EXERCISE GOAL
Beginning with the line that mentions "3. 改善了文章标签显示效果", reproduce every line through the last line of the entries, exactly, and only those.

DATA LISTING
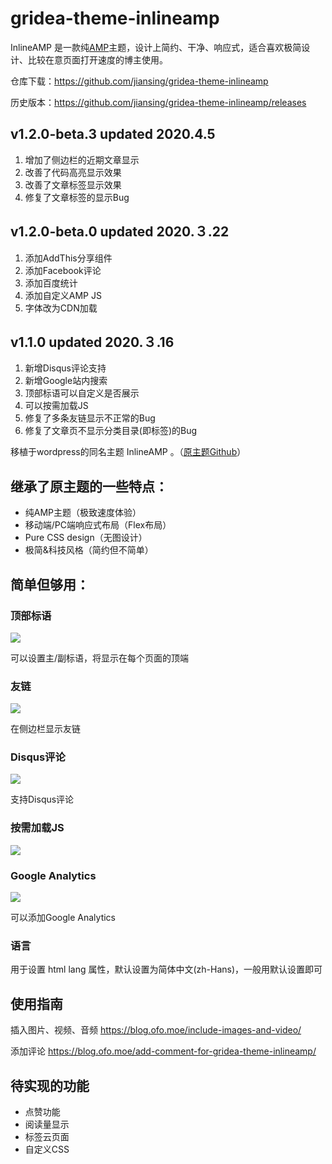 # gridea-theme-inlineamp
InlineAMP 是一款纯[AMP](https://amp.dev/)主题，设计上简约、干净、响应式，适合喜欢极简设计、比较在意页面打开速度的博主使用。

<!-- more -->

仓库下载：https://github.com/jiansing/gridea-theme-inlineamp

历史版本：https://github.com/jiansing/gridea-theme-inlineamp/releases

## v1.2.0-beta.3 updated 2020.4.5

1. 增加了侧边栏的近期文章显示
2. 改善了代码高亮显示效果
3. 改善了文章标签显示效果
4. 修复了文章标签的显示Bug


## v1.2.0-beta.0 updated 2020.３.22

1. 添加AddThis分享组件
2. 添加Facebook评论
3. 添加百度统计
4. 添加自定义AMP JS
5. 字体改为CDN加载

## v1.1.0 updated 2020.３.16
1. 新增Disqus评论支持
2. 新增Google站内搜索
3. 顶部标语可以自定义是否展示
4. 可以按需加载JS
5. 修复了多条友链显示不正常的Bug
6. 修复了文章页不显示分类目录(即标签)的Bug


移植于wordpress的同名主题 InlineAMP 。（[原主题Github](https://github.com/justid/InlineAMP)）

## 继承了原主题的一些特点：
- 纯AMP主题（极致速度体验）
- 移动端/PC端响应式布局（Flex布局）
- Pure CSS design（无图设计）
- 极简&科技风格（简约但不简单）

## 简单但够用：
### 顶部标语
![](https://i.loli.net/2020/03/18/Qa9JNCj2y8x3ebz.png)

可以设置主/副标语，将显示在每个页面的顶端

### 友链
![](https://i.loli.net/2020/03/18/e3M1SzjdKPyfDLT.png)

在侧边栏显示友链

### Disqus评论
![](https://i.loli.net/2020/03/18/5WbgXrvoBfjmtpl.png)

支持Disqus评论

### 按需加载JS
![](https://i.loli.net/2020/03/18/GjLah3yqucfBDop.png)

### Google Analytics
![](https://i.loli.net/2020/03/18/mrSz7qdMAJiPNg3.png)

可以添加Google Analytics

### 语言
用于设置 html lang 属性，默认设置为简体中文(zh-Hans)，一般用默认设置即可

## 使用指南
插入图片、视频、音频
https://blog.ofo.moe/include-images-and-video/

添加评论
https://blog.ofo.moe/add-comment-for-gridea-theme-inlineamp/


## 待实现的功能

- 点赞功能
- 阅读量显示
- 标签云页面
- 自定义CSS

EXERCISE SOLUTION
3. 改善了文章标签显示效果
4. 修复了文章标签的显示Bug


## v1.2.0-beta.0 updated 2020.３.22

1. 添加AddThis分享组件
2. 添加Facebook评论
3. 添加百度统计
4. 添加自定义AMP JS
5. 字体改为CDN加载

## v1.1.0 updated 2020.３.16
1. 新增Disqus评论支持
2. 新增Google站内搜索
3. 顶部标语可以自定义是否展示
4. 可以按需加载JS
5. 修复了多条友链显示不正常的Bug
6. 修复了文章页不显示分类目录(即标签)的Bug


移植于wordpress的同名主题 InlineAMP 。（[原主题Github](https://github.com/justid/InlineAMP)）

## 继承了原主题的一些特点：
- 纯AMP主题（极致速度体验）
- 移动端/PC端响应式布局（Flex布局）
- Pure CSS design（无图设计）
- 极简&科技风格（简约但不简单）

## 简单但够用：
### 顶部标语
![](https://i.loli.net/2020/03/18/Qa9JNCj2y8x3ebz.png)

可以设置主/副标语，将显示在每个页面的顶端

### 友链
![](https://i.loli.net/2020/03/18/e3M1SzjdKPyfDLT.png)

在侧边栏显示友链

### Disqus评论
![](https://i.loli.net/2020/03/18/5WbgXrvoBfjmtpl.png)

支持Disqus评论

### 按需加载JS
![](https://i.loli.net/2020/03/18/GjLah3yqucfBDop.png)

### Google Analytics
![](https://i.loli.net/2020/03/18/mrSz7qdMAJiPNg3.png)

可以添加Google Analytics

### 语言
用于设置 html lang 属性，默认设置为简体中文(zh-Hans)，一般用默认设置即可

## 使用指南
插入图片、视频、音频
https://blog.ofo.moe/include-images-and-video/

添加评论
https://blog.ofo.moe/add-comment-for-gridea-theme-inlineamp/


## 待实现的功能

- 点赞功能
- 阅读量显示
- 标签云页面
- 自定义CSS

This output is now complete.